• _Problem to work on_
Copy each line of the entries beneath that contains the word "like".

Items listed in a dataset:
_ _ _ _
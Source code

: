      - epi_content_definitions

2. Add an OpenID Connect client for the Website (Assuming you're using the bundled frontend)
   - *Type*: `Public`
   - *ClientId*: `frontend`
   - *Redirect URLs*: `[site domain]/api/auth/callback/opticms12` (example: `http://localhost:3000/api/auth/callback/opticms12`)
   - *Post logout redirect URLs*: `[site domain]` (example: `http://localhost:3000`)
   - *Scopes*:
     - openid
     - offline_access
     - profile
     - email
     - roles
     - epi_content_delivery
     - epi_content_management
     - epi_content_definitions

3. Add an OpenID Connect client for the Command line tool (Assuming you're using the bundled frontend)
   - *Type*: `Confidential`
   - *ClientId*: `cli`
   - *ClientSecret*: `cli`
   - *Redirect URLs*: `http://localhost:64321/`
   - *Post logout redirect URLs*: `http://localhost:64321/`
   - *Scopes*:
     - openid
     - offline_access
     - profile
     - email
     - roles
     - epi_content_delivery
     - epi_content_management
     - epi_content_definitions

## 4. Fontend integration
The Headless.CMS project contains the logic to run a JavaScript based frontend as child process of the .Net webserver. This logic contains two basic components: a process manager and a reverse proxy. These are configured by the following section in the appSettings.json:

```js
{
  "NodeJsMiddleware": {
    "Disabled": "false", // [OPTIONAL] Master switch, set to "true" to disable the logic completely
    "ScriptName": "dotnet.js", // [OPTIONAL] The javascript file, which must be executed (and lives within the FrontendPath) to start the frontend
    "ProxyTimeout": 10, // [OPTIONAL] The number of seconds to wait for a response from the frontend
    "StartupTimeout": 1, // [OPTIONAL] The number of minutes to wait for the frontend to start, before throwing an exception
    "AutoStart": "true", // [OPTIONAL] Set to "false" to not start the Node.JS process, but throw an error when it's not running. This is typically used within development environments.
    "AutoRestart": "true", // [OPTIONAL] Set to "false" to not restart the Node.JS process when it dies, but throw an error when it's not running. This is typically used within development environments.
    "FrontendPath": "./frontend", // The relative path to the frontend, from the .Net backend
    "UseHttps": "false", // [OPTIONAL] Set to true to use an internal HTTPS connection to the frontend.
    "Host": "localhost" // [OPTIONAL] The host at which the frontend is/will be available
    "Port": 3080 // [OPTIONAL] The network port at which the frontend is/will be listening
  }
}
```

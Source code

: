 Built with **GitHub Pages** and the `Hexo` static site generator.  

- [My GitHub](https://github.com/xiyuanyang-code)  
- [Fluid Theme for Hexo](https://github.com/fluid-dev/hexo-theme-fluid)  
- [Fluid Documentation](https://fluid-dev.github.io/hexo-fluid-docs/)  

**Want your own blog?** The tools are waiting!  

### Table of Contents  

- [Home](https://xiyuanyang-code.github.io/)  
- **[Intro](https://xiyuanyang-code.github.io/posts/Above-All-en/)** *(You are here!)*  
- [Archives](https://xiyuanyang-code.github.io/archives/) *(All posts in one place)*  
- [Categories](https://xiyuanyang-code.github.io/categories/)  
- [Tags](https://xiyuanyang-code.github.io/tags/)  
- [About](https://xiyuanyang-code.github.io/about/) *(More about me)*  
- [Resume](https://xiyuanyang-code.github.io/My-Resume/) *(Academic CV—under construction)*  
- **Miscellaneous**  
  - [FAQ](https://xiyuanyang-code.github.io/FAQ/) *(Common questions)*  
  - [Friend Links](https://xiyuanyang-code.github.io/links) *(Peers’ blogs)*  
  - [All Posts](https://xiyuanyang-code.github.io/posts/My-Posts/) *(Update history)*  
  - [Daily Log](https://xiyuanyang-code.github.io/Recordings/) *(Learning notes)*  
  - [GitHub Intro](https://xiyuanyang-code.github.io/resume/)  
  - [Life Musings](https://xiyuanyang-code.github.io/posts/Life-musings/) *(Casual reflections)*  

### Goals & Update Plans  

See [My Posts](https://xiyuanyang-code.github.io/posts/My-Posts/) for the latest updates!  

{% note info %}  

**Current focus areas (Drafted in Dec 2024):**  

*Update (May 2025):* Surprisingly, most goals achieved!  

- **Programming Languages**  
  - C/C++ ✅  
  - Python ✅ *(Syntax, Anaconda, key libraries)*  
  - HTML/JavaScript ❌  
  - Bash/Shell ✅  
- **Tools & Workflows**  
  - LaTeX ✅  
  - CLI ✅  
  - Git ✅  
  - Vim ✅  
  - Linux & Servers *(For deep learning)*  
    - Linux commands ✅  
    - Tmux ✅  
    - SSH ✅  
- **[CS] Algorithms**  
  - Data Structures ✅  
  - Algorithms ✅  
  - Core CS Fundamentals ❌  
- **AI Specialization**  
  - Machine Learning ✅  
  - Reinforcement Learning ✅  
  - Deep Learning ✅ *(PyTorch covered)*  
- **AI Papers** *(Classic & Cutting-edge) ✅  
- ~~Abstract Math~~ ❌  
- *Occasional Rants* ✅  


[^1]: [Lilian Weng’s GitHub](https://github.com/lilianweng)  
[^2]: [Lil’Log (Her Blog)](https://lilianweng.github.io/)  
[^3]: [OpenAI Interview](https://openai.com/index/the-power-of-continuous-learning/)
_ _ _ _
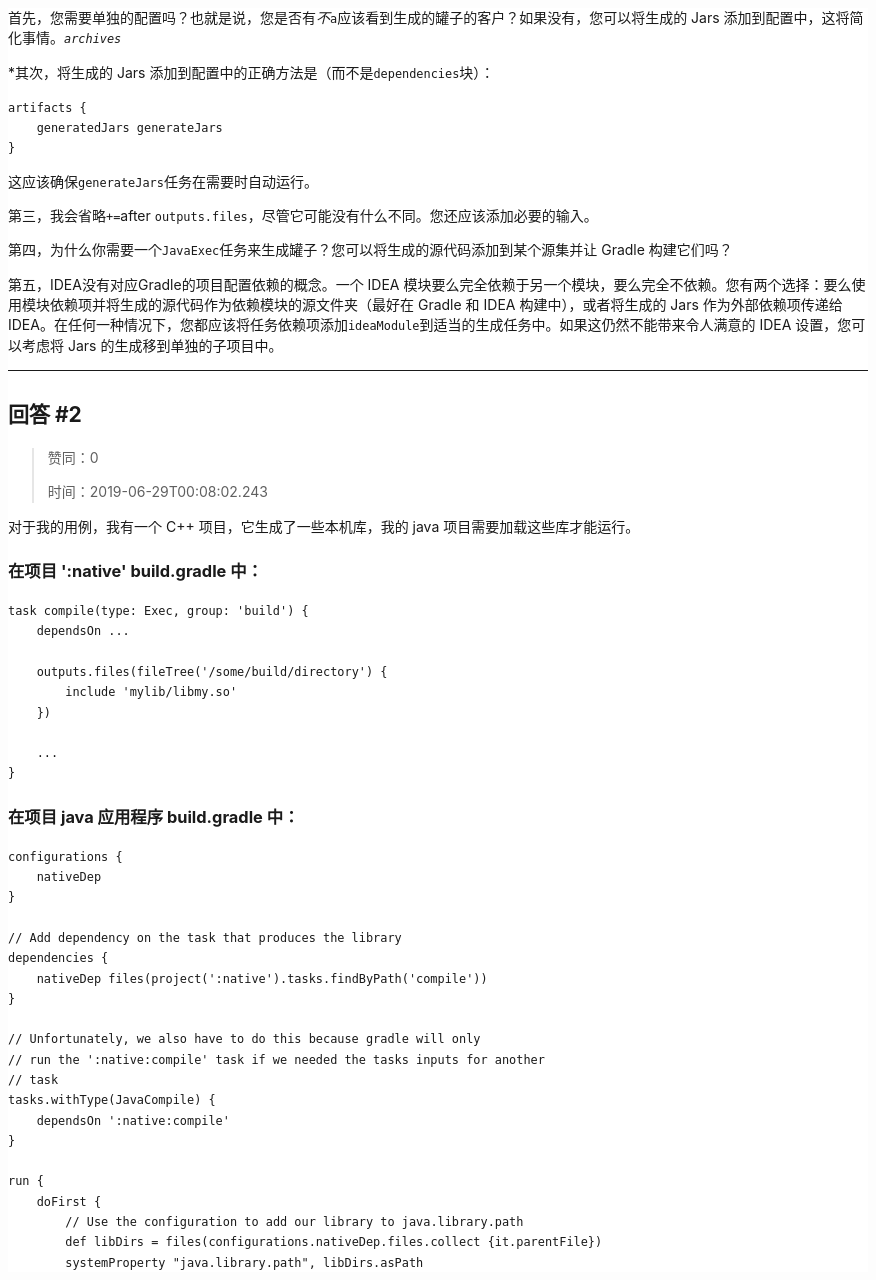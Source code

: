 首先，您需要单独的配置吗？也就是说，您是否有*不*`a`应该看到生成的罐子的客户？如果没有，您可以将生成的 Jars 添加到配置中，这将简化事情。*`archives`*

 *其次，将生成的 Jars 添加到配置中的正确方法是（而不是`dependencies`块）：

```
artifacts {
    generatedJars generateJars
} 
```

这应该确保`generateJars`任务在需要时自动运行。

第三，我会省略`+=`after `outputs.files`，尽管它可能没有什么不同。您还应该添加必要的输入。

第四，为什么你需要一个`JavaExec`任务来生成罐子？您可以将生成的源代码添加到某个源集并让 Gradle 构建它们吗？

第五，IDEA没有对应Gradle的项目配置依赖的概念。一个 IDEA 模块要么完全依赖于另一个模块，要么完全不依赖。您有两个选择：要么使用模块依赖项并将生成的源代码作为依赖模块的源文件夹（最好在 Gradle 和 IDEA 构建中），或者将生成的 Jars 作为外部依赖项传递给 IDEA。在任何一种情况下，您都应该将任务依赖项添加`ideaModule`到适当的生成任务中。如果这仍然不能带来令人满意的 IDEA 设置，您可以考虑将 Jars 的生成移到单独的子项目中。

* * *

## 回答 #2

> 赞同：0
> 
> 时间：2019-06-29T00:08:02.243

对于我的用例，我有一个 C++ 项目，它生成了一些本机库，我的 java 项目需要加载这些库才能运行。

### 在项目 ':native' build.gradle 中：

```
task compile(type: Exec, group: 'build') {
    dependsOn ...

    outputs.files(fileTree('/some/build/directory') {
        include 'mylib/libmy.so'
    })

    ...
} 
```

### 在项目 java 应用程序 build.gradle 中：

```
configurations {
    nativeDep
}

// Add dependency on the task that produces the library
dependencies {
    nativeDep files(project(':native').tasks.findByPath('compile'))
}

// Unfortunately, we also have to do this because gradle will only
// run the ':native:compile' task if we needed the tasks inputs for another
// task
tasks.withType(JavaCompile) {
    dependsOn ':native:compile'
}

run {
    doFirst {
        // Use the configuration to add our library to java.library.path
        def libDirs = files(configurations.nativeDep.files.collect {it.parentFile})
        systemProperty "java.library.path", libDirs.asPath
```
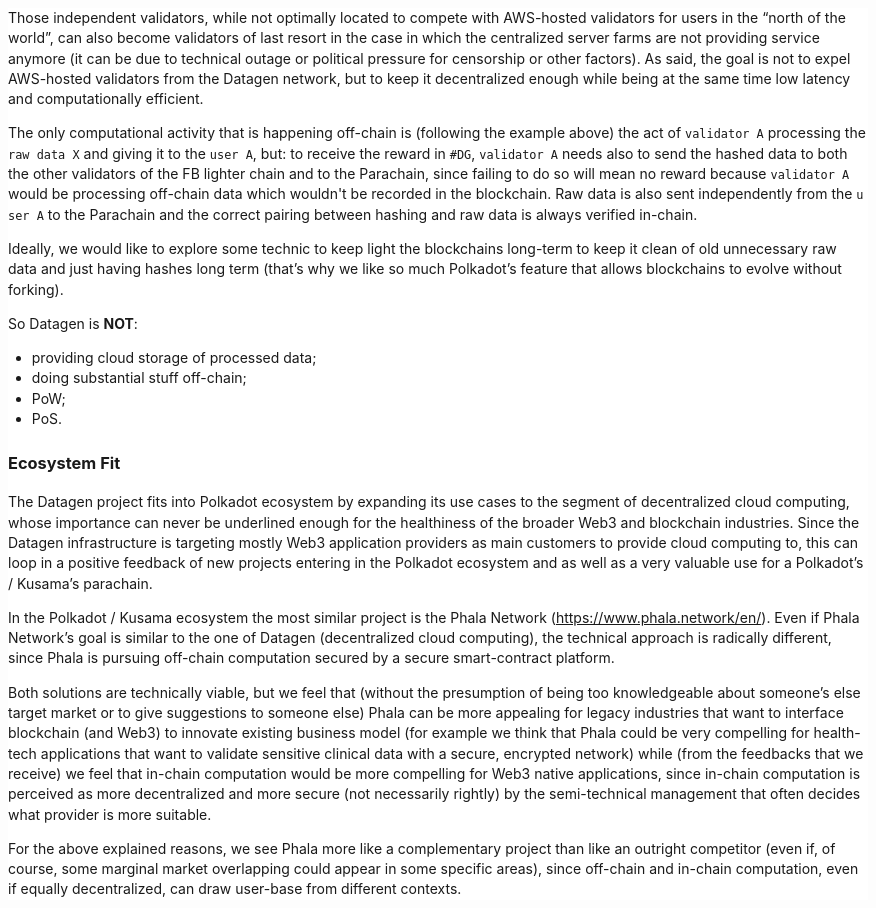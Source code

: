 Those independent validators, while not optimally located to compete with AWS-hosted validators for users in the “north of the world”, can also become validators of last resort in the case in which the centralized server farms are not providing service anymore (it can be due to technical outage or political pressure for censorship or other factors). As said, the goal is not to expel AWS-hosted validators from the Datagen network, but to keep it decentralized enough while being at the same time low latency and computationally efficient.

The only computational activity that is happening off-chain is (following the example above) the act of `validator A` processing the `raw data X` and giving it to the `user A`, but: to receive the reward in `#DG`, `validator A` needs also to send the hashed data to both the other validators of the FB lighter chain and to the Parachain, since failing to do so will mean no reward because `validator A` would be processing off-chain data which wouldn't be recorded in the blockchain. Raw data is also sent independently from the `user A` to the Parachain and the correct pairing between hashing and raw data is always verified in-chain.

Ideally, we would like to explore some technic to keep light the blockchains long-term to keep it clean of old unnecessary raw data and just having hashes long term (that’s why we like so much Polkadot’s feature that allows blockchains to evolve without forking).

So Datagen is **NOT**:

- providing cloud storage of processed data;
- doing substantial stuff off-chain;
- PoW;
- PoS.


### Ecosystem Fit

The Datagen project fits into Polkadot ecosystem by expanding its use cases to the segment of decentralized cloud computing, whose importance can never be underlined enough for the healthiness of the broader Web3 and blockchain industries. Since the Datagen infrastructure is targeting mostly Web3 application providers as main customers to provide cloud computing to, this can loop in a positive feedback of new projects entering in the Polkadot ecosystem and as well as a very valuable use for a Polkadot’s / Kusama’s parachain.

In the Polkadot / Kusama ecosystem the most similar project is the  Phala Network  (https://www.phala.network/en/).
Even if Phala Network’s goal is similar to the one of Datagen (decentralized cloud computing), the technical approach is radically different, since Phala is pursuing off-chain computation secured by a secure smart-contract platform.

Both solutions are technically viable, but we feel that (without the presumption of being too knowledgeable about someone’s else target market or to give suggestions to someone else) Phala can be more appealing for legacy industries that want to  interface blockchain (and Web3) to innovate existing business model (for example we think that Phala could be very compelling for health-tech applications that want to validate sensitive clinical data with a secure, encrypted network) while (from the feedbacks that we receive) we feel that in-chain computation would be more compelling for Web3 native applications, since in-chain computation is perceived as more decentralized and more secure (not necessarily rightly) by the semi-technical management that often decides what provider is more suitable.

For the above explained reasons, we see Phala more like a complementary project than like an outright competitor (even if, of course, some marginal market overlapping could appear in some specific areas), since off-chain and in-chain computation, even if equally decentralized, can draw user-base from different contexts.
_ _ _ _
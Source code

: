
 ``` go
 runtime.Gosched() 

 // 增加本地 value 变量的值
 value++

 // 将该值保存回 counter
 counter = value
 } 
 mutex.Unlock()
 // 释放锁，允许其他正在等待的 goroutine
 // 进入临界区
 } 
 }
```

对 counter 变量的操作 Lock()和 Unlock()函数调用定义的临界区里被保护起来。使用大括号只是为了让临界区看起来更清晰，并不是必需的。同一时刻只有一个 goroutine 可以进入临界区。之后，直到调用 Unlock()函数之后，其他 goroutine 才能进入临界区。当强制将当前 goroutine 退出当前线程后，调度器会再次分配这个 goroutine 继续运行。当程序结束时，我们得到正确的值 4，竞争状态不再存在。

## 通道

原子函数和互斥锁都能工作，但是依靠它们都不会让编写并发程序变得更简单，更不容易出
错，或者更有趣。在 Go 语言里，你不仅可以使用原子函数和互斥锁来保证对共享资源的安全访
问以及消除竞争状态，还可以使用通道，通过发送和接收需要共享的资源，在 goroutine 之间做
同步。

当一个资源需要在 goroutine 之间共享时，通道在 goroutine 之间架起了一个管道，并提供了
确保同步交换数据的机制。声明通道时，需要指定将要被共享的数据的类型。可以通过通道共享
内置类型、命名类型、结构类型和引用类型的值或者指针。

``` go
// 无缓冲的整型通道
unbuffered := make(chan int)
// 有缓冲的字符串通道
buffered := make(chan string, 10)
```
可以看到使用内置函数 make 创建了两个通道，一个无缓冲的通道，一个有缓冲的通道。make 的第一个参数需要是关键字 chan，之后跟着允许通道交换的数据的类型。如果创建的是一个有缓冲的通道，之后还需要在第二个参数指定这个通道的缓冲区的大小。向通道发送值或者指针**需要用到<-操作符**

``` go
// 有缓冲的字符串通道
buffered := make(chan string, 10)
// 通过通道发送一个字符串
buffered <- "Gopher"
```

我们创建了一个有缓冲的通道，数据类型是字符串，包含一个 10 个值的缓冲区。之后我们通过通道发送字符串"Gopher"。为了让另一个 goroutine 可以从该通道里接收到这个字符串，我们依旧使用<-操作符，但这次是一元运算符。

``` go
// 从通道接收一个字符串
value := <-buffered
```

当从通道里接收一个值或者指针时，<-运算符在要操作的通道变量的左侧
_ _ _ _
• _Result for this task_
Ideally, we would like to explore some technic to keep light the blockchains long-term to keep it clean of old unnecessary raw data and just having hashes long term (that’s why we like so much Polkadot’s feature that allows blockchains to evolve without forking).
For the above explained reasons, we see Phala more like a complementary project than like an outright competitor (even if, of course, some marginal market overlapping could appear in some specific areas), since off-chain and in-chain computation, even if equally decentralized, can draw user-base from different contexts.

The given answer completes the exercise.